Sinohydro Corporation Ltd (Sinohydro), société de construction chinoise, est de nouveau dans le feu des projecteurs pour l’obtention d’un contrat de Rs 215 millions (5,375 millions d’euros) pour la construction de 164 logements pour la National Housing Development Company.

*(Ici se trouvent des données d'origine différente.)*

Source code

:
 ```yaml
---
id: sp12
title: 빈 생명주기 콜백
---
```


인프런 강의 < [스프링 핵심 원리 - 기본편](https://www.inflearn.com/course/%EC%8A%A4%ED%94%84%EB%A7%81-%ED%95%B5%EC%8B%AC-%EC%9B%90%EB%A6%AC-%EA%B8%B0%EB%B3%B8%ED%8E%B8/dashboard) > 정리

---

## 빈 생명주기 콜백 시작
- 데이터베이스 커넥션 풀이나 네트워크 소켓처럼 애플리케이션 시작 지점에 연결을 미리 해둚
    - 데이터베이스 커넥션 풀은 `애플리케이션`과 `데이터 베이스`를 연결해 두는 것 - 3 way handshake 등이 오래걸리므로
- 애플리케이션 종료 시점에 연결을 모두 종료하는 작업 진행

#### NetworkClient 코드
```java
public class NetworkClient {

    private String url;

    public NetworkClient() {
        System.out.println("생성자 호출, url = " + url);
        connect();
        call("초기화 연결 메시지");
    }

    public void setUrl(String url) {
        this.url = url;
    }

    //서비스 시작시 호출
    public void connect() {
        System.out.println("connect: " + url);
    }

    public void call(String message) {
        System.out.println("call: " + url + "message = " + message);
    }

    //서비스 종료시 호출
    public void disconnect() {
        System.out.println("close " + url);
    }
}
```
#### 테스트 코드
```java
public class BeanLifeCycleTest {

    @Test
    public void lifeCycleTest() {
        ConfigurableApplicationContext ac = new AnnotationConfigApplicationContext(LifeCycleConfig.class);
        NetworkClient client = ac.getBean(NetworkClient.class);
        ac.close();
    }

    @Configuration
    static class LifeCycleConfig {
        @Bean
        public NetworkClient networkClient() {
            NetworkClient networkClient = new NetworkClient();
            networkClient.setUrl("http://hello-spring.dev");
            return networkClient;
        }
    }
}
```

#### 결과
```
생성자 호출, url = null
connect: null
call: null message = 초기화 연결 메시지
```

A l’île Maurice les dirigeants doutent depuis des années de la société chinoises, connue pour ses retards de construction, ses mauvaises performances, mais surtout les coûts peu élevés lui permettant d’obtenir des contrats mirobolants. Malgré ses points noirs, Sinohydro parvient à remporter les appels d’offre du gouvernement. En 2013, la compagnie réalisait plusieurs chantiers, pourtant contesté par l’opposition, qui avait dénoncé un contrat « bon marché coûte cher ».  

Un rapport gouvernemental a d’ailleurs été réalisé, dans lequel Sinohyro est considéré comme « un monument de corruption » dans plusieurs pays d’Afrique et d’Asie, dont la Malaisie. Mais surtout la compagnie chinoise a été « blacklisted » en Ethiopie, Zambie, Mali, Tanzanie, Inde et au Pakistan.

Le 29 juin 2016, Sinohydro Corporation Limited, dont le siège social à Beijing, a reçu une lettre de réprimande de la part de la Banque mondiale pour pratique frauduleuse et corruption. De plus, la compagnie n’est pas autorisée à participer aux appels d’offres de la BM jusqu’en juin 2017.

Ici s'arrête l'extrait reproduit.